As primeiras lágrimas caem dos meus olhos enquanto eu me aproximo de vovó e a abraço com força, com saudade. Meus soluços ficam presos em meu corpo e ela me aperta ao seu encontro, me puxando para mais perto.

- Sinto saudades vovó

- Você é o começo, o meio e o fim – ela se afasta só o suficiente para me olhar e enxugar minhas lágrimas com os dedos – Você é a minha melhor melodia Kallie.

Encosto a minha bochecha em sua mão e fecho os olhos inspirando seu perfume doce, me permitindo pensar só por alguns minutos que aquilo é minha realidade, ter ela ainda perto de mim, sussurrando todo o tempo o quanto eu era forte, o quanto me amava. Porque era isso que ela queria dizer, eu era sua melhor melodia e ela era a minha, parte uma da outra. Beijo sua mão e me afasto sabendo que nosso momento estava acabando, rápido demais, passageiro.

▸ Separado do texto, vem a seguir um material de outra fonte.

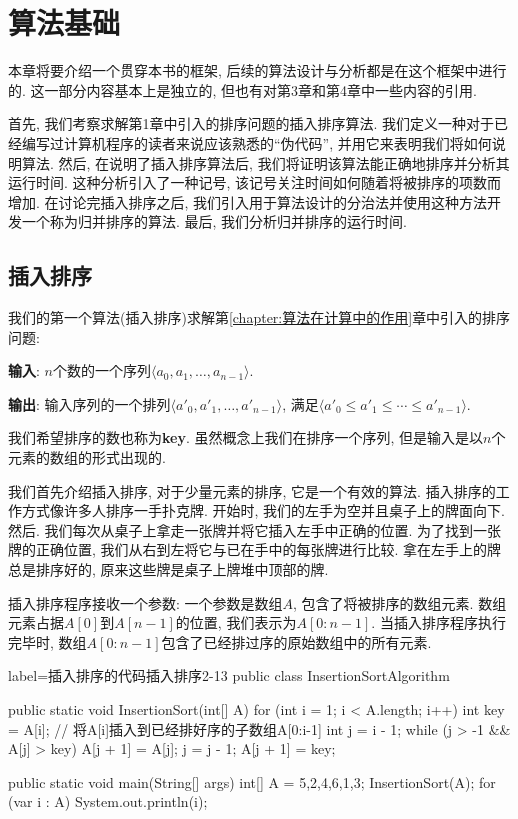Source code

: \documentclass[oneside,10pt,fontset=none]{ctexbook}
\numberwithin{definition}{chapter}
\numberwithin{theorem}{chapter}
\numberwithin{lemma}{chapter}
\begin{document}
\chapter{算法基础}\label{chapter:算法基础}

本章将要介绍一个贯穿本书的框架, 后续的算法设计与分析都是在这个框架中进行的. 这一部分内容基本上是独立的, 但也有对第3章和第4章中一些内容的引用.

首先, 我们考察求解第1章中引入的排序问题的插入排序算法. 我们定义一种对于已经编写过计算机程序的读者来说应该熟悉的``伪代码'', 并用它来表明我们将如何说明算法. 然后, 在说明了插入排序算法后, 我们将证明该算法能正确地排序并分析其运行时间. 这种分析引入了一种记号, 该记号关注时间如何随着将被排序的项数而增加. 在讨论完插入排序之后, 我们引入用于算法设计的分治法并使用这种方法开发一个称为归并排序的算法. 最后, 我们分析归并排序的运行时间.

\section{插入排序}

我们的第一个算法(插入排序)求解第\ref{chapter:算法在计算中的作用}章中引入的排序问题:

\textbf{输入}: $n$个数的一个序列$\langle a_0, a_1, \dots, a_{n-1}\rangle$.

\textbf{输出}: 输入序列的一个排列$\langle a'_0, a'_1, \dots, a'_{n-1}\rangle$, 满足$\langle a'_0\leq a'_1\leq\cdots\leq a'_{n-1}\rangle$.

我们希望排序的数也称为\textbf{key}. 虽然概念上我们在排序一个序列, 但是输入是以$n$个元素的数组的形式出现的.

我们首先介绍插入排序, 对于少量元素的排序, 它是一个有效的算法. 插入排序的工作方式像许多人排序一手扑克牌. 开始时, 我们的左手为空并且桌子上的牌面向下. 然后. 我们每次从桌子上拿走一张牌并将它插入左手中正确的位置. 为了找到一张牌的正确位置, 我们从右到左将它与已在手中的每张牌进行比较. 拿在左手上的牌总是排序好的, 原来这些牌是桌子上牌堆中顶部的牌.

插入排序程序接收一个参数: 一个参数是数组$A$, 包含了将被排序的数组元素. 数组元素占据$A[0]$到$A[n-1]$的位置, 我们表示为$A[0:n-1]$. 当插入排序程序执行完毕时, 数组$A[0:n-1]$包含了已经排过序的原始数组中的所有元素.

\begin{myjava}{label={插入排序的代码}}{插入排序}{2-13}
public class InsertionSortAlgorithm {
    public static void InsertionSort(int[] A) {
        for (int i = 1; i < A.length; i++) {
            int key = A[i];
            // 将A[i]插入到已经排好序的子数组A[0:i-1]
            int j = i - 1;
            while (j > -1 && A[j] > key) {
                A[j + 1] = A[j];
                j = j - 1;
            }
            A[j + 1] = key;
        }
    }

    public static void main(String[] args) {
        int[] A = {5,2,4,6,1,3};
        InsertionSort(A);
        for (var i : A)
            System.out.println(i);
    }
}
\end{myjava}
\end{document}
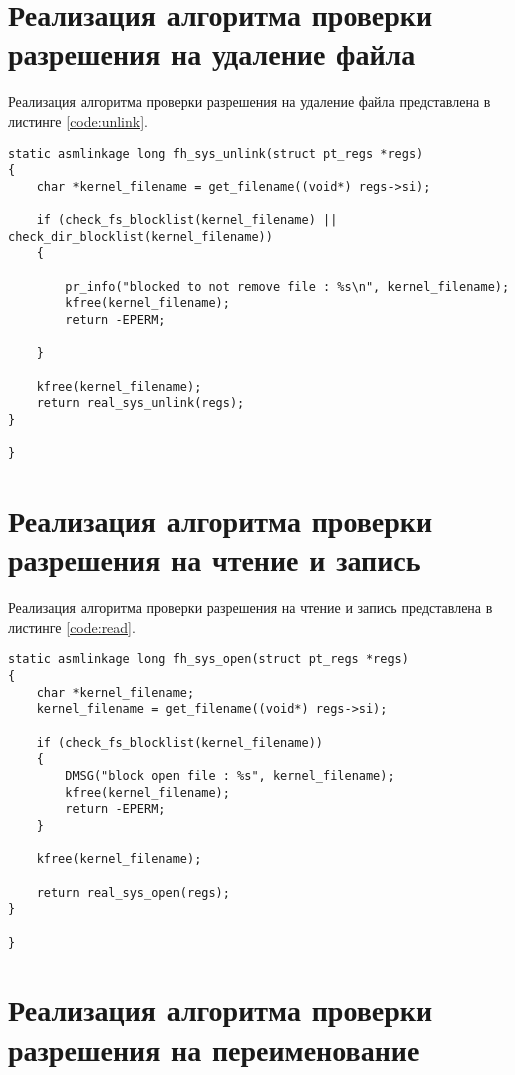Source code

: \section{Реализация алгоритма проверки разрешения на удаление файла}

Реализация алгоритма проверки разрешения на удаление файла представлена в листинге \ref{code:unlink}.

\begin{lstlisting}[label=code:unlink,caption=Реализация алгоритма проверки разрешения на удаление файла]
static asmlinkage long fh_sys_unlink(struct pt_regs *regs)
{
    char *kernel_filename = get_filename((void*) regs->si);

    if (check_fs_blocklist(kernel_filename) || check_dir_blocklist(kernel_filename))
    {

        pr_info("blocked to not remove file : %s\n", kernel_filename);
        kfree(kernel_filename);
        return -EPERM;

    }

    kfree(kernel_filename);
    return real_sys_unlink(regs);
}

}
\end{lstlisting}

\section{Реализация алгоритма проверки разрешения на чтение и запись}

Реализация алгоритма проверки разрешения на чтение и запись представлена в листинге \ref{code:read}.

\begin{lstlisting}[label=code:read,caption=Реализация алгоритма проверки разрешения на чтение из файла]
static asmlinkage long fh_sys_open(struct pt_regs *regs)
{
	char *kernel_filename;
	kernel_filename = get_filename((void*) regs->si);

	if (check_fs_blocklist(kernel_filename))
	{
		DMSG("block open file : %s", kernel_filename);
		kfree(kernel_filename);
		return -EPERM;
	}

	kfree(kernel_filename);

	return real_sys_open(regs);
}

}
\end{lstlisting}

\section{Реализация алгоритма проверки разрешения на переименование}

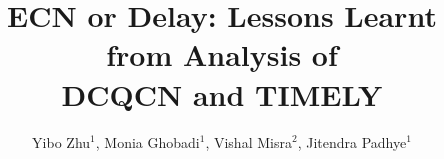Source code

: \documentclass{sig-alternate-10pt}
\begin{document}
\setlength{\textfloatsep}{0.5em}

\title{ECN or Delay: Lessons Learnt from Analysis of\\DCQCN and TIMELY}

\author{Yibo Zhu$^1$, Monia Ghobadi$^1$, Vishal Misra$^2$, Jitendra Padhye$^1$\\
\\
}
\maketitle


%




%



\clearpage



%
\end{document}
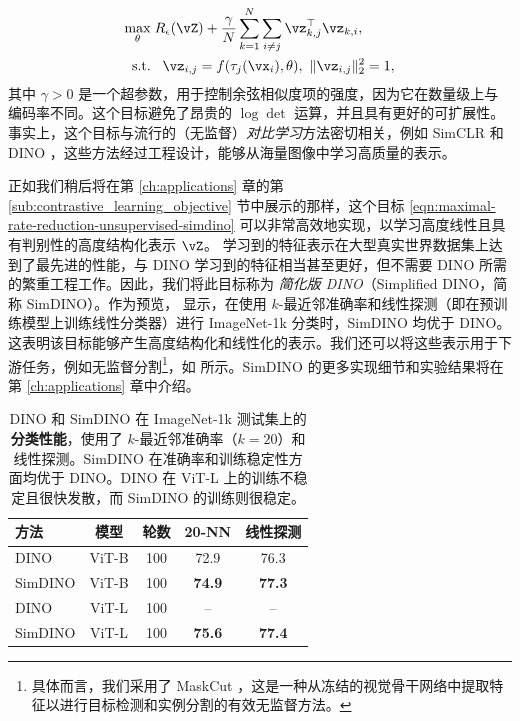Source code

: \documentclass[../../book-main_zh.tex]{subfiles}
\begin{document}
\begin{equation}
    \begin{aligned}
        \max_{\theta } & \;  R_{\epsilon}(\vZ) +
        \frac{\gamma}{N}\sum_{k=1}^N \sum_{i \neq j}
        \vz_{k,j}^\top \vz_{k,i}, \\
        \mbox{s.t.} &  \ \ \, \vz_{i,j} = f(\tau_j(\vx_i),\theta),\
        \|\vz_{i,j}\|_2^2                                          = 1,
    \end{aligned}
    \label{eqn:maximal-rate-reduction-unsupervised-simdino}
\end{equation}
其中 $\gamma > 0$ 是一个超参数，用于控制余弦相似度项的强度，因为它在数量级上与编码率不同。这个目标避免了昂贵的 $\log \det$ 运算，并且具有更好的可扩展性。事实上，这个目标与流行的（无监督）{\em 对比学习}方法密切相关，例如 SimCLR \cite{chen2020simple} 和 DINO \cite{caron2021emerging}，这些方法经过工程设计，能够从海量图像中学习高质量的表示。

正如我们稍后将在第 \ref{ch:applications} 章的第 \ref{sub:contrastive_learning_objective} 节中展示的那样，这个目标 \eqref{eqn:maximal-rate-reduction-unsupervised-simdino} 可以非常高效地实现，以学习高度线性且具有判别性的高度结构化表示 $\vZ$。
学习到的特征表示在大型真实世界数据集上达到了最先进的性能，与 DINO 学习到的特征相当甚至更好，但不需要 DINO 所需的繁重工程工作。因此，我们将此目标称为 {\em 简化版 DINO}（Simplified DINO，简称 SimDINO）。作为预览， 显示，在使用 \(k\)-最近邻准确率和线性探测（即在预训练模型上训练线性分类器）进行 ImageNet-1k 分类时，SimDINO 均优于 DINO。这表明该目标能够产生高度结构化和线性化的表示。我们还可以将这些表示用于下游任务，例如无监督分割\footnote{具体而言，我们采用了 MaskCut \cite{wang2023cut}，这是一种从冻结的视觉骨干网络中提取特征以进行目标检测和实例分割的有效无监督方法。}，如  所示。SimDINO 的更多实现细节和实验结果将在第 \ref{ch:applications} 章中介绍。

\begin{table}
    \centering
    \begin{tabular}{@{}lcccc@{}} %
        \toprule
        方法 & 模型 & 轮数 & 20-NN & 线性探测
        \\
        \midrule
        DINO & ViT-B & 100 & 72.9 & 76.3 \\
        SimDINO & ViT-B & 100 & \bf 74.9 & \bf 77.3 \\
        DINO & ViT-L & 100 & -- & -- \\
        SimDINO & ViT-L & 100 & \bf 75.6 & \bf 77.4 \\

        \bottomrule
    \end{tabular}\smallskip
    \caption{\small DINO 和 SimDINO 在 ImageNet-1k 测试集上的\textbf{分类性能}，使用了 \(k\)-最近邻准确率（\(k = 20\)）和线性探测。SimDINO 在准确率和训练稳定性方面均优于 DINO。DINO 在 ViT-L 上的训练不稳定且很快发散，而 SimDINO 的训练则很稳定。}
    \label{tab:dino_imagenet_linear_probing_teaser}
\end{table}
\end{document}
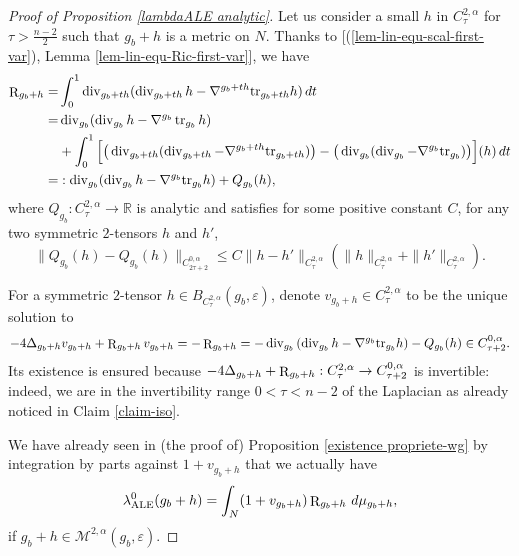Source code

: \documentclass[a4paper,11pt,reqno]{amsart}
\def\tr{\mathop{\rm tr}\nolimits}
\def\div{\mathop{\rm div}\nolimits}
\def\tr{\mathop{\rm tr}\nolimits}
\def\div{\mathop{\rm div}\nolimits}
\def\R{\mathop{\rm R}\nolimits}
\numberwithin{equation}{section}
\begin{document}
	\begin{proof}[Proof of Proposition \ref{lambdaALE analytic}]
		Let us consider a small $h$ in $ C^{2,\alpha}_\tau$ for $\tau>\frac{n-2}{2}$ such that $g_b+h$ is a metric on $N$. Thanks to [(\ref{lem-lin-equ-scal-first-var}), Lemma \ref{lem-lin-equ-Ric-first-var}], we have
		\begin{align}
		\R_{g_b+h} =& \int_0^1 \div_{g_b+th}( \div_{g_b+th}h - \nabla^{g_b+th}\textup{tr}_{g_b+th}h )\,dt\\
		=& \div_{g_b}( \div_{g_b}h - \nabla^{g_b}\tr_{g_b}h ) \nonumber\\
		&+\int_0^1 \Big[\big(\div_{g_b+th}( \div_{g_b+th} - \nabla^{g_b+th}\textup{tr}_{g_b+th})\big)-\big(\div_{g_b}( \div_{g_b} - \nabla^{g_b}\textup{tr}_{g_b})\big)\Big](h)\, dt\nonumber\\
		=&:\div_{g_b}( \div_{g_b}h - \nabla^{g_b}\textup{tr}_{g_b}h ) + Q_{g_b}(h),\label{dvp scal}
		\end{align}
		where $Q_{g_b}:C^{2,\alpha}_\tau\to \mathbb{R}$ is analytic and satisfies for some positive constant $C$, for any two symmetric $2$-tensors $h$ and $h'$, $$\|Q_{g_b}(h)- Q_{g_b}(h)\|_{C^{0,\alpha}_{2\tau +2}}\leq C\|h-h'\|_{C^{2,\alpha}_{\tau}} \left(\|h\|_{C^{2,\alpha}_{\tau}}+\|h'\|_{C^{2,\alpha}_{\tau}}\right).$$
		
		For a symmetric $2$-tensor $h\in B_{C^{2,\alpha}_{\tau}}(g_b,\varepsilon)$, denote $v_{g_b+h}\in C^{2,\alpha}_\tau$ to be the unique solution to 
		$$-4\Delta_{g_b+h}v_{g_b+h} + \R_{g_b+h}v_{g_b+h} = -\R_{g_b+h} =- \div_{g_b}\left(\div_{g_b}h-\nabla^{g_b}\textup{tr}_{g_b}h\right) - Q_{g_b}(h) \in C^{0,\alpha}_{\tau+2}.$$
		Its existence is ensured because $-4\Delta_{g_b+h} + \R_{g_b+h}: C^{2,\alpha}_\tau\to C^{0,\alpha}_{\tau+2}$ is invertible: indeed, we are in the invertibility range $0<\tau<n-2$ of the Laplacian as already noticed in Claim \ref{claim-iso}.
		
		We have already seen in (the proof of) Proposition \ref{existence propriete-wg}  by integration by parts against $1+v_{g_b+h}$ that we actually have 
		$$\lambda_{\operatorname{ALE}}^0(g_b+h) = \int_N (1+v_{g_b+h})\R_{g_b+h}\,d\mu_{g_b+h},$$
		if $g_b+h\in\mathcal{M}^{2,\alpha}(g_b,\varepsilon)$.
		

\end{proof}
\end{document}
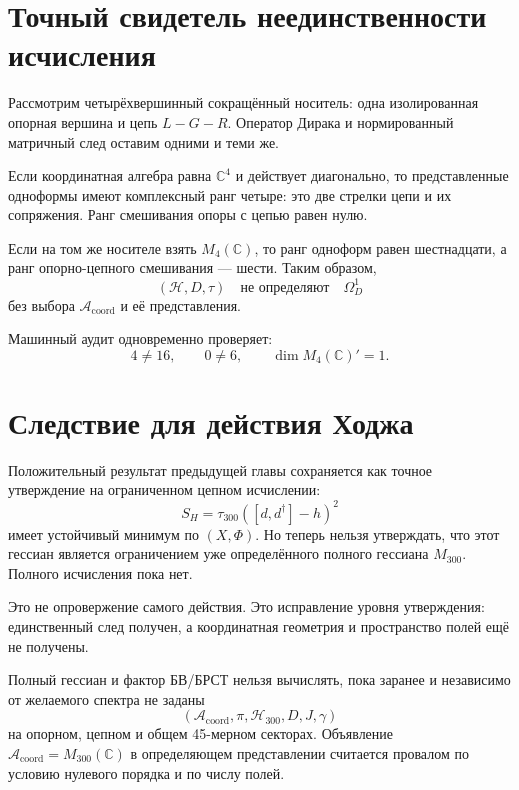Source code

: \section{Точный свидетель неединственности исчисления}

Рассмотрим четырёхвершинный сокращённый носитель: одна изолированная
опорная вершина и цепь $L-G-R$. Оператор Дирака и нормированный матричный
след оставим одними и теми же.

Если координатная алгебра равна $\mathbb C^4$ и действует диагонально, то
представленные одноформы имеют комплексный ранг четыре: это две стрелки
цепи и их сопряжения. Ранг смешивания опоры с цепью равен нулю.

Если на том же носителе взять $M_4(\mathbb C)$, то ранг одноформ равен
шестнадцати, а ранг опорно-цепного смешивания --- шести. Таким образом,
\begin{equation}
 (\mathcal H,D,\tau)
 \quad\text{не определяют}\quad
 \Omega_D^1
\end{equation}
без выбора $\mathcal A_{\mathrm{coord}}$ и её представления.

Машинный аудит одновременно проверяет:
\begin{equation}
 4\ne16,
 \qquad 0\ne6,
 \qquad \dim M_4(\mathbb C)'=1.
\end{equation}

\section{Следствие для действия Ходжа}

Положительный результат предыдущей главы сохраняется как точное
утверждение на ограниченном цепном исчислении:
\begin{equation}
 S_H=\tau_{300}([d,d^\dagger]-h)^2
\end{equation}
имеет устойчивый минимум по $(X,\Phi)$. Но теперь нельзя утверждать, что
этот гессиан является ограничением уже определённого полного гессиана
$M_{300}$. Полного исчисления пока нет.

Это не опровержение самого действия. Это исправление уровня утверждения:
единственный след получен, а координатная геометрия и пространство полей
ещё не получены.

\begin{nogocriterion}
Полный гессиан и фактор БВ/БРСТ нельзя вычислять, пока заранее и независимо
от желаемого спектра не заданы
\begin{equation}
 (\mathcal A_{\mathrm{coord}},\pi,\mathcal H_{300},D,J,\gamma)
\end{equation}
на опорном, цепном и общем 45-мерном секторах. Объявление
$\mathcal A_{\mathrm{coord}}=M_{300}(\mathbb C)$ в определяющем
представлении считается провалом по условию нулевого порядка и по числу
полей.
\end{nogocriterion}

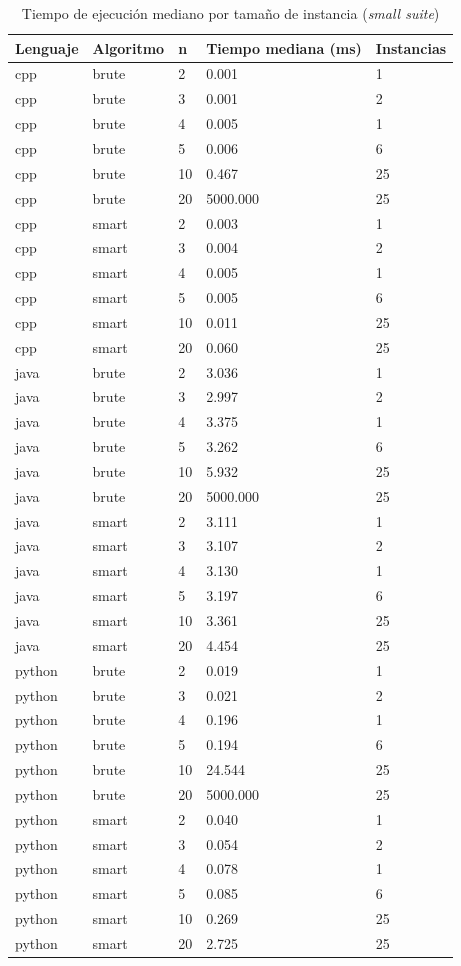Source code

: \begin{table}[htbp]
\centering
\caption{Tiempo de ejecuci\'on mediano por tama\~no de instancia (\textit{small suite})}
\label{tab:summary_by_n}
\begin{tabular}{lllll}
\toprule
Lenguaje & Algoritmo & n & Tiempo mediana (ms) & Instancias \\
\midrule
cpp & brute & 2 & 0.001 & 1 \\
cpp & brute & 3 & 0.001 & 2 \\
cpp & brute & 4 & 0.005 & 1 \\
cpp & brute & 5 & 0.006 & 6 \\
cpp & brute & 10 & 0.467 & 25 \\
cpp & brute & 20 & 5000.000 & 25 \\
cpp & smart & 2 & 0.003 & 1 \\
cpp & smart & 3 & 0.004 & 2 \\
cpp & smart & 4 & 0.005 & 1 \\
cpp & smart & 5 & 0.005 & 6 \\
cpp & smart & 10 & 0.011 & 25 \\
cpp & smart & 20 & 0.060 & 25 \\
java & brute & 2 & 3.036 & 1 \\
java & brute & 3 & 2.997 & 2 \\
java & brute & 4 & 3.375 & 1 \\
java & brute & 5 & 3.262 & 6 \\
java & brute & 10 & 5.932 & 25 \\
java & brute & 20 & 5000.000 & 25 \\
java & smart & 2 & 3.111 & 1 \\
java & smart & 3 & 3.107 & 2 \\
java & smart & 4 & 3.130 & 1 \\
java & smart & 5 & 3.197 & 6 \\
java & smart & 10 & 3.361 & 25 \\
java & smart & 20 & 4.454 & 25 \\
python & brute & 2 & 0.019 & 1 \\
python & brute & 3 & 0.021 & 2 \\
python & brute & 4 & 0.196 & 1 \\
python & brute & 5 & 0.194 & 6 \\
python & brute & 10 & 24.544 & 25 \\
python & brute & 20 & 5000.000 & 25 \\
python & smart & 2 & 0.040 & 1 \\
python & smart & 3 & 0.054 & 2 \\
python & smart & 4 & 0.078 & 1 \\
python & smart & 5 & 0.085 & 6 \\
python & smart & 10 & 0.269 & 25 \\
python & smart & 20 & 2.725 & 25 \\
\bottomrule
\end{tabular}
\end{table}
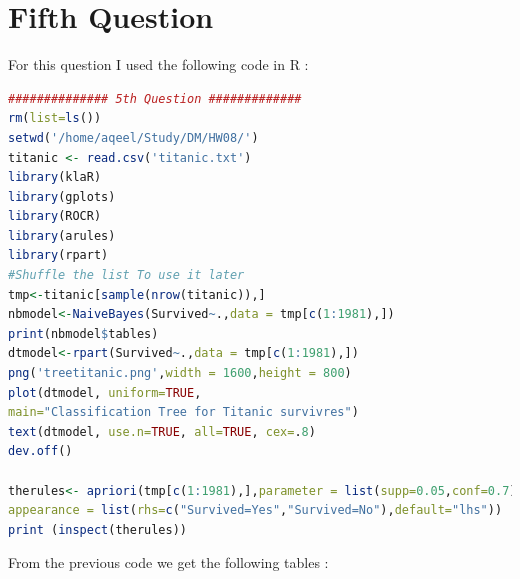 \documentclass{article}
\begin{document}
\section*{Fifth Question}
For this question I used the following code in R : 
\begin{lstlisting}[language=R]
############## 5th Question #############
rm(list=ls())
setwd('/home/aqeel/Study/DM/HW08/')
titanic <- read.csv('titanic.txt')
library(klaR)
library(gplots)
library(ROCR)
library(arules)
library(rpart)
#Shuffle the list To use it later
tmp<-titanic[sample(nrow(titanic)),]
nbmodel<-NaiveBayes(Survived~.,data = tmp[c(1:1981),])
print(nbmodel$tables)
dtmodel<-rpart(Survived~.,data = tmp[c(1:1981),])
png('treetitanic.png',width = 1600,height = 800)
plot(dtmodel, uniform=TRUE,
main="Classification Tree for Titanic survivres")
text(dtmodel, use.n=TRUE, all=TRUE, cex=.8)
dev.off()

therules<- apriori(tmp[c(1:1981),],parameter = list(supp=0.05,conf=0.7),
appearance = list(rhs=c("Survived=Yes","Survived=No"),default="lhs"))
print (inspect(therules))
\end{lstlisting}
From the previous code we get the following tables :\\
\end{document}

Dou um sorriso e me afasto quando vejo seu olhar confuso aparecer de leve, ela pisca lentamente eu olho para o piano como se tivesse acabado de tocar.

- Desculpe, eu.... – Ela para no meio do caminho e eu me viro para ela enxugando os resquícios das lágrimas, ela olha ao redor e para em mim perto do piano – Nós conhecemos?

- Não, eu estava de passagem e vi a senhora tocando

- Eu estava tocando? Não me lembro disso – ela lança um olhar para a porta antes de voltar para o piano

- Estava sim, toca muitíssimo bem. A propósito, meu nome é Kalliope – estendo a mão e ela a pega apertando de leve – é Melina, não é?

- Sim, minha filha me chama de Mel, é o doce favorito dela – engulo em seco e pigarreio antes de me levantar devagar, mas paro quando ela me chama a atenção – Sabia que você tem o nome de uma das nove musas?

- Sabia sim, minha avó que escolheu o nome

- Verdade? – aceno afirmando e ela sorri gentilmente – Conhece a história? Dos dons?

Por dentro estou gritando que sim, estou lembrando das várias noites em que ela sentava comigo na cama e contava de novo e de novo, enquanto eu pedisse, com uma xicara de chocolate quente e vários biscoitos doces. Mas só o que eu faço é negar com a cabeça, e me acomodar no banquinho, animada, esperando a história. Então ela o faz, ela conta nos mínimos detalhes, e eu sorrio nos mesmos momentos, aproveitando esses poucos segundos.

E só quando ela fala que tem de buscar a filha Evie na escola é que saio da sala e passo pelas enfermeiras me olhando com simpatia no rosto, mas eu sorrio, eu dou tchau, eu sigo em frente.

As lágrimas só chegam horas depois, no meu quarto, debaixo dos lençóis.